GIVEN ENTRIES

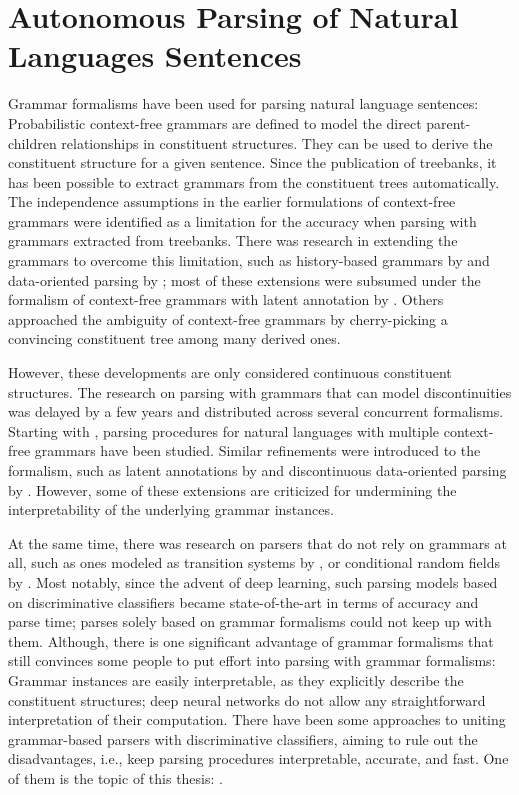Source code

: \documentclass[../document.tex]{subfiles}
\begin{document}
    \section*{Autonomous Parsing of Natural Languages Sentences}
    Grammar formalisms have been used for parsing natural language sentences:
        Probabilistic context-free grammars are defined to model the direct parent-children relationships in constituent structures.
        They can be used to derive the constituent structure for a given sentence. \citep{Sup72}
    Since the publication of treebanks, it has been possible to extract grammars from the constituent trees automatically.
    The independence assumptions in the earlier formulations of context-free grammars were identified as a limitation for the accuracy when parsing with grammars extracted from treebanks. \citep[e.g.\@][Section~1.1]{collins2001convolution}
    There was research in extending the grammars to overcome this limitation, such as history-based grammars by \citet{Black94} and data-oriented parsing by \citet{Bod92}; most of these extensions were subsumed under the formalism of context-free grammars with latent annotation by \citet{Mat05,Petrov06}.
    Others approached the ambiguity of context-free grammars by cherry-picking a convincing constituent tree among many derived ones. \citep{Col00}
    
    However, these developments are only considered continuous constituent structures.
    The research on parsing with grammars that can model discontinuities was delayed by a few years and distributed across several concurrent formalisms.
    Starting with \citet{MaierSogaard08,Kal10}, parsing procedures for natural languages with multiple context-free grammars have been studied.
    Similar refinements were introduced to the formalism, such as latent annotations by \citet{Geb20} and discontinuous data-oriented parsing by \citet{Cra11}.
    However, some of these extensions are criticized for undermining the interpretability of the underlying grammar instances. \cite[Chapter 9]{Geb20}
    
    At the same time, there was research on parsers that do not rely on grammars at all, such as ones modeled as transition systems by \citet{Verseley14,CoaCoh19}, or conditional random fields by \citet{Petrov08}.
    Most notably, since the advent of deep learning, such parsing models based on discriminative classifiers became state-of-the-art in terms of accuracy and parse time; parses solely based on grammar formalisms could not keep up with them.
    Although, there is one significant advantage of grammar formalisms that still convinces some people to put effort into parsing with grammar formalisms:
        Grammar instances are easily interpretable, as they explicitly describe the constituent structures; deep neural networks do not allow any straightforward interpretation of their computation.
    There have been some approaches to uniting grammar-based parsers with discriminative classifiers, aiming to rule out the disadvantages, i.e.\@, keep parsing procedures interpretable, accurate, and fast.
    One of them is the topic of this thesis: .
    
\end{document}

ASSIGNMENT
Exactly as written, copy out the listing, but without any pictures.

SOLUTION FOR THIS EXERCISE
Source code

: \documentclass[../document.tex]{subfiles}
\begin{document}
    \section*{Autonomous Parsing of Natural Languages Sentences}
    Grammar formalisms have been used for parsing natural language sentences:
        Probabilistic context-free grammars are defined to model the direct parent-children relationships in constituent structures.
        They can be used to derive the constituent structure for a given sentence. \citep{Sup72}
    Since the publication of treebanks, it has been possible to extract grammars from the constituent trees automatically.
    The independence assumptions in the earlier formulations of context-free grammars were identified as a limitation for the accuracy when parsing with grammars extracted from treebanks. \citep[e.g.\@][Section~1.1]{collins2001convolution}
    There was research in extending the grammars to overcome this limitation, such as history-based grammars by \citet{Black94} and data-oriented parsing by \citet{Bod92}; most of these extensions were subsumed under the formalism of context-free grammars with latent annotation by \citet{Mat05,Petrov06}.
    Others approached the ambiguity of context-free grammars by cherry-picking a convincing constituent tree among many derived ones. \citep{Col00}
    
    However, these developments are only considered continuous constituent structures.
    The research on parsing with grammars that can model discontinuities was delayed by a few years and distributed across several concurrent formalisms.
    Starting with \citet{MaierSogaard08,Kal10}, parsing procedures for natural languages with multiple context-free grammars have been studied.
    Similar refinements were introduced to the formalism, such as latent annotations by \citet{Geb20} and discontinuous data-oriented parsing by \citet{Cra11}.
    However, some of these extensions are criticized for undermining the interpretability of the underlying grammar instances. \cite[Chapter 9]{Geb20}
    
    At the same time, there was research on parsers that do not rely on grammars at all, such as ones modeled as transition systems by \citet{Verseley14,CoaCoh19}, or conditional random fields by \citet{Petrov08}.
    Most notably, since the advent of deep learning, such parsing models based on discriminative classifiers became state-of-the-art in terms of accuracy and parse time; parses solely based on grammar formalisms could not keep up with them.
    Although, there is one significant advantage of grammar formalisms that still convinces some people to put effort into parsing with grammar formalisms:
        Grammar instances are easily interpretable, as they explicitly describe the constituent structures; deep neural networks do not allow any straightforward interpretation of their computation.
    There have been some approaches to uniting grammar-based parsers with discriminative classifiers, aiming to rule out the disadvantages, i.e.\@, keep parsing procedures interpretable, accurate, and fast.
    One of them is the topic of this thesis: .
    
\end{document}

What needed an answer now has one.